I was checking out RDRAM at www.rambus.com  . They will soon be selling 1333Mhz RDRAM! That is a clock speed ten time that of which is used currently in the PowerMac line!  Apple really needs to get it's act together fast.  

I just don't understand how they can be so inovative in some areas and so behind in others.


----------



## DualG4X (Jul 24, 2002)

apple should really stop spending all their time on making them look all nice n pretty and should start inovating in the hardware side, (i.e. cpu's over 1.5GHz, DDR400, Gigawire, faster airport) n give wintel machines a run for their money


----------



## skrillerd (Jul 24, 2002)

Nice 'n' pretty is up and down, faster hardware is side to side. Its not like they can take their gay english industrial designers and put them to work in the chip labs. "These layouts are GARISH! It's a jumble of wires and boxes! What the hell is a nand? I want simplicity!"
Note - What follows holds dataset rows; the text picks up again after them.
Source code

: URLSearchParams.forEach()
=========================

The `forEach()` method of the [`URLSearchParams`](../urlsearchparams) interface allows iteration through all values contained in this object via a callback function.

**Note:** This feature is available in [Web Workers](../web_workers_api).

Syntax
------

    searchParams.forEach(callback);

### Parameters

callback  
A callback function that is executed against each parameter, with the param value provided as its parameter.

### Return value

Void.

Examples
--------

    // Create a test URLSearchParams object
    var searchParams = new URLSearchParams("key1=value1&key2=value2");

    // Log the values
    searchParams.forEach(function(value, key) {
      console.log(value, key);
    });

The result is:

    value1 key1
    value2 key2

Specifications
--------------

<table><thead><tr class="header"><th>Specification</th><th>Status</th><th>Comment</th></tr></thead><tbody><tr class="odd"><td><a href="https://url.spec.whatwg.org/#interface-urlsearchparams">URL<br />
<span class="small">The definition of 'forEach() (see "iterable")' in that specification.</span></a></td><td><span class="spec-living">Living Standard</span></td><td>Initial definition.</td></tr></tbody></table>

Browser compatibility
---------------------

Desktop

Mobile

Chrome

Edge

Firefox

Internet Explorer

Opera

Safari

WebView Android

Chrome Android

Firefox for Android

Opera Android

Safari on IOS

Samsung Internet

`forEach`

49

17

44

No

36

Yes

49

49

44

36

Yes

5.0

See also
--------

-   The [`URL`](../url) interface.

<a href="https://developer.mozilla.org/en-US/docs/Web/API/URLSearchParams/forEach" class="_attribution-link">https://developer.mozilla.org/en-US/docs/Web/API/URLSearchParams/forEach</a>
I'm recently off the mhz crack addiction and I don't care how fast the machines are. Its fast enough for everything but games. But there's no games for mac so who cares.  People need to concern themselves with getting sh*t done, not what they're going to do it with.  The computer industry right now is where American cars were in the 70's. Yeah, your chevelle has a billion footpounds of torque, but where are you going? (I'm talking about home users here).

But you're right, mac does need to do something to speed up if they want to attract pc users.  Too bad they can't cause they just made everybody switch to OSX. Get used to slow for a while.


----------



## DualG4X (Jul 24, 2002)

gay english industrial designers (hahahaha)


----------



## alexachucarro (Jul 24, 2002)

> _Originally posted by DualG4X _
> *gay english industrial designers (hahahaha) *



Is he gay?


----------



## simX (Jul 24, 2002)

> _Originally posted by alexachucarro _
> *Is he gay? *



What shred of difference does it make?


----------



## DualG4X (Jul 25, 2002)

none really, but its just funny to hear, n u know no stait guy can come up with cool looking designes like that , haha 
strait guys design pc's
gay guys design mac's


----------



## alexachucarro (Jul 25, 2002)

> _Originally posted by DualG4X _
> *none really, but its just funny to hear, n u know no stait guy can come up with cool looking designes like that , haha
> strait guys design pc's
> gay guys design mac's *



and that's funny because............

and that's good because............

and that makes a difference because............


----------



## skrillerd (Jul 25, 2002)

As the source of this topic I'm going to take responsibility for it:

Just stop it right now. I'm sorry I brought up the industrial designer. His batting stance has nothing to do Apple or their computers. He's a damn fine ID and he designs good computers. 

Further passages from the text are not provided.